Preuve de cette attente : 622 consommateurs, cavistes, cafetiers et restaurateurs ont signé la pétition lancée en septembre 2009 par les Vignerons franciliens réunis, qui réclame le droit « de consommer des vins authentiquement franciliens ».

 

L’agriculteur le plus entreprenant aurait déjà contacté FranceAgriMer et se serait vu expliquer que la seule possibilité pour lui était d’acheter des vignes, de les arracher, puis d’utiliser les droits de plantation pour créer son vignoble.

 

« C’est complètement aberrant et antiéconomique, proteste Patrice Bersac. Nous avons calculé que pour planter 5 ha cela occasionnerait un surcoût de 175 000 euros. » Mais c’est la conséquence de l’interdiction de planter des vignes nouvelles dans les zones sans indication géographique.

 

Outre les trois agriculteurs prêts à planter, une dizaine d’autres sont tentés de se lancer.
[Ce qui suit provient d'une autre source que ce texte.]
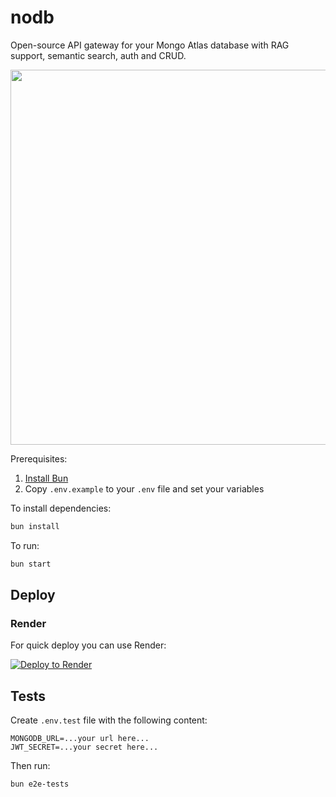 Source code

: # nodb

Open-source API gateway for your Mongo Atlas database with RAG support, semantic search, auth and CRUD.

<img src="https://github.com/nearup-io/nodb/blob/main/assets/curl-todos.gif" width="600" />

Prerequisites:

1. [Install Bun](https://bun.sh/docs/installation)
2. Copy `.env.example` to your `.env` file and set your variables

To install dependencies:

```bash
bun install
```

To run:

```bash
bun start
```

## Deploy

### Render

For quick deploy you can use Render:

[![Deploy to Render](https://render.com/images/deploy-to-render-button.svg)](https://render.com/deploy?repo=https://github.com/nearup-io/nodb)

## Tests

Create `.env.test` file with the following content:

```
MONGODB_URL=...your url here...
JWT_SECRET=...your secret here...
```

Then run:

```bash
bun e2e-tests
```
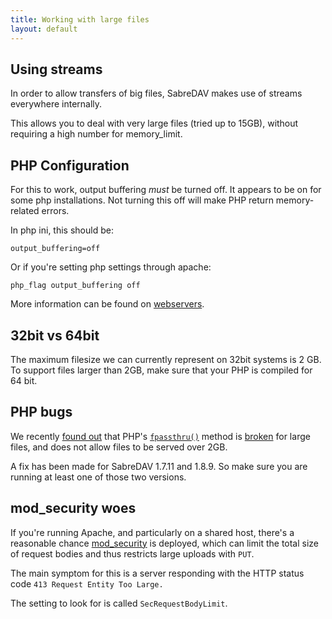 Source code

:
```yaml
---
title: Working with large files
layout: default
---
```


Using streams
-------------

In order to allow transfers of big files, SabreDAV makes use of streams
everywhere internally.

This allows you to deal with very large files (tried up to 15GB), without
requiring a high number for memory_limit.


PHP Configuration
-----------------

For this to work, output buffering _must_ be turned off. It appears to be
on for some php installations. Not turning this off will make PHP return
memory-related errors.

In php ini, this should be:

    output_buffering=off

Or if you're setting php settings through apache:

    php_flag output_buffering off

More information can be found on [webservers](/dav/webservers).


32bit vs 64bit
--------------

The maximum filesize we can currently represent on 32bit systems is 2 GB.
To support files larger than 2GB, make sure that your PHP is compiled for
64 bit.


PHP bugs
--------

We recently [found out][1] that PHP's [`fpassthru()`][2] method is [broken][3]
for large files, and does not allow files to be served over 2GB.

A fix has been made for SabreDAV 1.7.11 and 1.8.9. So make sure you are
running at least one of those two versions.

mod_security woes
-----------------

If you're running Apache, and particularly on a shared host, there's a
reasonable chance [mod_security][4] is deployed, which can limit the total
size of request bodies and thus restricts large uploads with `PUT`.

The main symptom for this is a server responding with the HTTP status code
`413 Request Entity Too Large.`

The setting to look for is called `SecRequestBodyLimit`.

[1]: http://evertpot.com/fpassthru-broken/
[2]: http://www.php.net/manual/en/function.fpassthru.php
[3]: https://bugs.php.net/bug.php?id=66736
[4]: http://www.modsecurity.org/
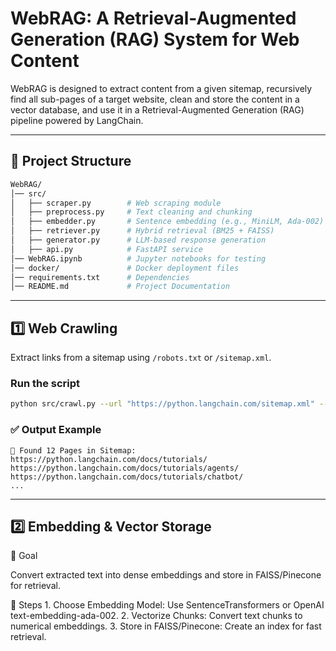 # **WebRAG: A Retrieval-Augmented Generation (RAG) System for Web Content**

WebRAG is designed to extract content from a given sitemap, recursively find all sub-pages of a target website, clean and store the content in a vector database, and use it in a Retrieval-Augmented Generation (RAG) pipeline powered by LangChain. 

---
## 📂 **Project Structure**

```bash
WebRAG/
│── src/
│   ├── scraper.py        # Web scraping module
│   ├── preprocess.py     # Text cleaning and chunking
│   ├── embedder.py       # Sentence embedding (e.g., MiniLM, Ada-002)
│   ├── retriever.py      # Hybrid retrieval (BM25 + FAISS)
│   ├── generator.py      # LLM-based response generation
│   ├── api.py            # FastAPI service
│── WebRAG.ipynb          # Jupyter notebooks for testing
│── docker/               # Docker deployment files
│── requirements.txt      # Dependencies
│── README.md             # Project Documentation
```

---
## **1️⃣ Web Crawling**

Extract links from a sitemap using `/robots.txt` or `/sitemap.xml`. 

### Run the script  
```bash
python src/crawl.py --url "https://python.langchain.com/sitemap.xml" --filter "/docs/tutorials/"
```

### ✅ Output Example
```
🔗 Found 12 Pages in Sitemap:
https://python.langchain.com/docs/tutorials/
https://python.langchain.com/docs/tutorials/agents/
https://python.langchain.com/docs/tutorials/chatbot/
...
```

---
## 2️⃣ Embedding & Vector Storage

🔹 Goal

Convert extracted text into dense embeddings and store in FAISS/Pinecone for retrieval.

🔹 Steps
	1.	Choose Embedding Model: Use SentenceTransformers or OpenAI text-embedding-ada-002.
	2.	Vectorize Chunks: Convert text chunks to numerical embeddings.
	3.	Store in FAISS/Pinecone: Create an index for fast retrieval. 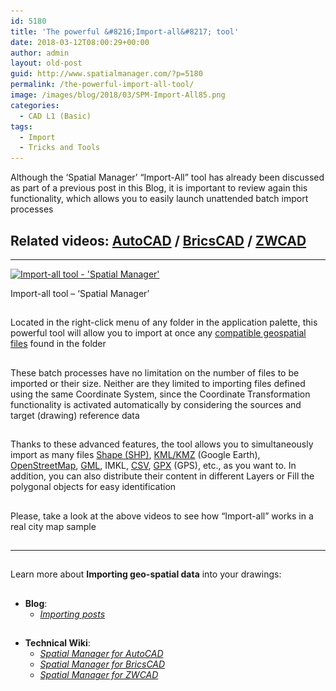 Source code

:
 ```yaml
---
id: 5180
title: 'The powerful &#8216;Import-all&#8217; tool'
date: 2018-03-12T08:00:29+00:00
author: admin
layout: old-post
guid: http://www.spatialmanager.com/?p=5180
permalink: /the-powerful-import-all-tool/
image: /images/blog/2018/03/SPM-Import-All85.png
categories:
  - CAD L1 (Basic)
tags:
  - Import
  - Tricks and Tools
---
```

<p>
  Although the &#8216;Spatial Manager&#8217; &#8220;Import-All&#8221; tool has already been discussed as part of a previous post in this Blog, it is important to review again this functionality, which allows you to easily launch unattended batch import processes
</p>

<p>
  <!--more-->
</p>

<h2>
  Related videos: <span><a href="https://youtu.be/zy8TNtQ_s4Q?rel=0" target="_blank" rel="nofollow"><span>AutoCAD</span></a> </span>/ <span><a href="https://youtu.be/cK9tWNEFXqI?rel=0" target="_blank" rel="nofollow"><span>BricsCAD</span></a> </span>/ <span><a href="https://youtu.be/qjnRxGV2IQs?rel=0" target="_blank" rel="nofollow"><span>ZWCAD</span></a></span>
</h2>

* * *

<div>
  <a href="/images/blog/2018/03/Import-all-SPM-tool.png" target="_blank" rel="nofollow"><img src="/images/blog/2018/03/Import-all-SPM-tool-1024x517.png" alt="Import-all tool - 'Spatial Manager'" width="625" height="316" srcset="/images/blog/2018/03/Import-all-SPM-tool-1024x517.png 1024w, /images/blog/2018/03/Import-all-SPM-tool-300x151.png 300w, /images/blog/2018/03/Import-all-SPM-tool-768x388.png 768w, /images/blog/2018/03/Import-all-SPM-tool-624x315.png 624w, /images/blog/2018/03/Import-all-SPM-tool.png 1280w" sizes="(max-width: 625px) 100vw, 625px" /></a>
  
  <p>
    Import-all tool &#8211; &#8216;Spatial Manager&#8217;
  </p>
</div>

<h2>
</h2>

<p>
  Located in the right-click menu of any folder in the application palette, this powerful tool will allow you to import at once any <span><span><a href="http://wiki.spatialmanager.com/index.php/Spatial_Manager™_-_Data_Providers" target="_blank" rel="nofollow">compatible geospatial files</a></span></span> found in the folder
</p>

<h2>
</h2>

<p>
  These batch processes have no limitation on the number of files to be imported or their size. Neither are they limited to importing files defined using the same Coordinate System, since the Coordinate Transformation functionality is activated automatically by considering the sources and target (drawing) reference data
</p>

<h2>
</h2>

<p>
  Thanks to these advanced features, the tool allows you to simultaneously import as many files <span><a href="https://en.wikipedia.org/wiki/Shapefile" target="_blank" rel="nofollow">Shape (SHP)</a></span>, <span><a href="https://en.wikipedia.org/wiki/Keyhole_Markup_Language" target="_blank" rel="nofollow">KML/KMZ</a></span> (Google Earth), <span><a href="https://en.wikipedia.org/wiki/OpenStreetMap" target="_blank" rel="nofollow">OpenStreetMap</a></span>, <span><a href="https://en.wikipedia.org/wiki/Geography_Markup_Language" target="_blank" rel="nofollow">GML</a></span>, IMKL, <a href="https://en.wikipedia.org/wiki/Comma-separated_values" target="_blank" rel="nofollow">CSV</a>, <span><a href="https://en.wikipedia.org/wiki/GPS_Exchange_Format" target="_blank" rel="nofollow">GPX</a></span> (GPS), etc., as you want to. In addition, you can also distribute their content in different Layers or Fill the polygonal objects for easy identification
</p>

<h2>
</h2>

<p>
  Please, take a look at the above videos to see how &#8220;Import-all&#8221; works in a real city map sample
</p>

<h2>
</h2>

* * *

<h2>
</h2>

<p>
  Learn more about <strong>Importing geo-spatial data</strong> into your drawings:
</p>

## 

  * **Blog**: 
      * _<span><span><a href="http://www.spatialmanager.com/tag/import/" target="_blank" rel="nofollow">Importing posts</a></span></span>_

## 

  * **Technical Wiki**: 
      * _<span><a href="http://wiki.spatialmanager.com/index.php/Spatial_Manager™_for_AutoCAD_-_FAQs:_Import" target="_blank" rel="nofollow">Spatial Manager for AutoCAD</a></span>_
      * _<span><a href="http://wiki.spatialmanager.com/index.php/Spatial_Manager™_for_BricsCAD_-_FAQs:_Import" target="_blank" rel="nofollow">Spatial Manager for BricsCAD</a></span>_
      * _<span><a href="http://wiki.spatialmanager.com/index.php/Spatial_Manager™_for_ZWCAD_-_FAQs:_Import" target="_blank" rel="nofollow">Spatial Manager for ZWCAD</a></span>_<span><br /> </span>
Au total, les demandes et projets portent sur 50 ha. La région Île-de-France les soutient.

 

Jean-Paul Huchon, son président, « m’a sollicité pour travailler sur la renaissance d’une viticulture professionnelle dans la région », affirme Patrice Bersac, d’autant plus convaincu de son bon droit que depuis dix ans les vignerons amateurs d’Île-de-France ont prouvé que leur région pouvait « produire de très bons vins ».

 

« Dans le nord de la France, il y a d’autres projet de création de vignobles professionnels. Nous ne sommes pas là pour bouleverser le marché, ajoute encore Patrice Bersac. Mais si nous n’obtenons pas une ouverture par une bonne intelligence de notre demande, cela se fera par une action en justice. »

 

Les Vignerons franciliens réunis représentent 200 vignes patrimoniales (dont la production ne peut pas être vendue) et un vignoble « professionnel », celui de Suresnes (Hauts-de-Seine), soit au total une douzaine d’hectares.